■ Description of the task
Type out the data exactly as given. Skip any image.

■ Data to process
----
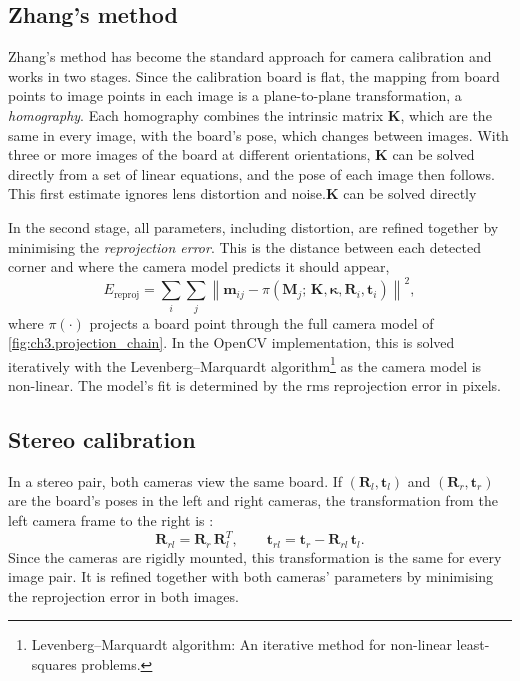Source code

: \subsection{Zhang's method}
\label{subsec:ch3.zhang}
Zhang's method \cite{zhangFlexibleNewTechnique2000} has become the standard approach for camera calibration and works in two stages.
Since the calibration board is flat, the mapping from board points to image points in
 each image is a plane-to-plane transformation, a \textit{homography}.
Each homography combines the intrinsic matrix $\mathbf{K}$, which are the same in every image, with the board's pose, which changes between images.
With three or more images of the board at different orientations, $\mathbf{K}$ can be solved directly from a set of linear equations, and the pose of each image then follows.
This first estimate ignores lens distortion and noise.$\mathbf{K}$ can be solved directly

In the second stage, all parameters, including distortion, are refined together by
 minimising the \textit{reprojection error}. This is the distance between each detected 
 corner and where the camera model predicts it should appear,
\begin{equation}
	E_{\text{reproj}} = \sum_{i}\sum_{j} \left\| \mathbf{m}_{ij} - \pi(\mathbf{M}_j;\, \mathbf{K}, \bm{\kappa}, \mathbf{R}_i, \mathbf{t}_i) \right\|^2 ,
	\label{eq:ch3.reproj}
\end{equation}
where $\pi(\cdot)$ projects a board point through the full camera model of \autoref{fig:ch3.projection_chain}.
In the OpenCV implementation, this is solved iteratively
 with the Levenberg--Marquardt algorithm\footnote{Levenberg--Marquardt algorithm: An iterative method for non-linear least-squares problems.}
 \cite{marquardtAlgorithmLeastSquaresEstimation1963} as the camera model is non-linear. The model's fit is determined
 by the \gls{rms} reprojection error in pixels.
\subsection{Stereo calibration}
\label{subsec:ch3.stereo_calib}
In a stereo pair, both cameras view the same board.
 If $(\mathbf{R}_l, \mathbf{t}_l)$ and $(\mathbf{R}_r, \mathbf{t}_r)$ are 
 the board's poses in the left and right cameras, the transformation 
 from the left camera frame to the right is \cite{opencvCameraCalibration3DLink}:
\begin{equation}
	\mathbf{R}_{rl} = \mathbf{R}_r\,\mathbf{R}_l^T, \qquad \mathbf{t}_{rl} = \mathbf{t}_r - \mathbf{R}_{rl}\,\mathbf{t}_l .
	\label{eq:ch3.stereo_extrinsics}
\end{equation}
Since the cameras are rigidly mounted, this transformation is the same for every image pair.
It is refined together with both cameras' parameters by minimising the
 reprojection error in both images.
----
■ Solution to this task
Source code

: \subsection{Zhang's method}
\label{subsec:ch3.zhang}
Zhang's method \cite{zhangFlexibleNewTechnique2000} has become the standard approach for camera calibration and works in two stages.
Since the calibration board is flat, the mapping from board points to image points in
 each image is a plane-to-plane transformation, a \textit{homography}.
Each homography combines the intrinsic matrix $\mathbf{K}$, which are the same in every image, with the board's pose, which changes between images.
With three or more images of the board at different orientations, $\mathbf{K}$ can be solved directly from a set of linear equations, and the pose of each image then follows.
This first estimate ignores lens distortion and noise.$\mathbf{K}$ can be solved directly

In the second stage, all parameters, including distortion, are refined together by
 minimising the \textit{reprojection error}. This is the distance between each detected 
 corner and where the camera model predicts it should appear,
\begin{equation}
	E_{\text{reproj}} = \sum_{i}\sum_{j} \left\| \mathbf{m}_{ij} - \pi(\mathbf{M}_j;\, \mathbf{K}, \bm{\kappa}, \mathbf{R}_i, \mathbf{t}_i) \right\|^2 ,
	\label{eq:ch3.reproj}
\end{equation}
where $\pi(\cdot)$ projects a board point through the full camera model of \autoref{fig:ch3.projection_chain}.
In the OpenCV implementation, this is solved iteratively
 with the Levenberg--Marquardt algorithm\footnote{Levenberg--Marquardt algorithm: An iterative method for non-linear least-squares problems.}
 \cite{marquardtAlgorithmLeastSquaresEstimation1963} as the camera model is non-linear. The model's fit is determined
 by the \gls{rms} reprojection error in pixels.
\subsection{Stereo calibration}
\label{subsec:ch3.stereo_calib}
In a stereo pair, both cameras view the same board.
 If $(\mathbf{R}_l, \mathbf{t}_l)$ and $(\mathbf{R}_r, \mathbf{t}_r)$ are 
 the board's poses in the left and right cameras, the transformation 
 from the left camera frame to the right is \cite{opencvCameraCalibration3DLink}:
\begin{equation}
	\mathbf{R}_{rl} = \mathbf{R}_r\,\mathbf{R}_l^T, \qquad \mathbf{t}_{rl} = \mathbf{t}_r - \mathbf{R}_{rl}\,\mathbf{t}_l .
	\label{eq:ch3.stereo_extrinsics}
\end{equation}
Since the cameras are rigidly mounted, this transformation is the same for every image pair.
It is refined together with both cameras' parameters by minimising the
 reprojection error in both images.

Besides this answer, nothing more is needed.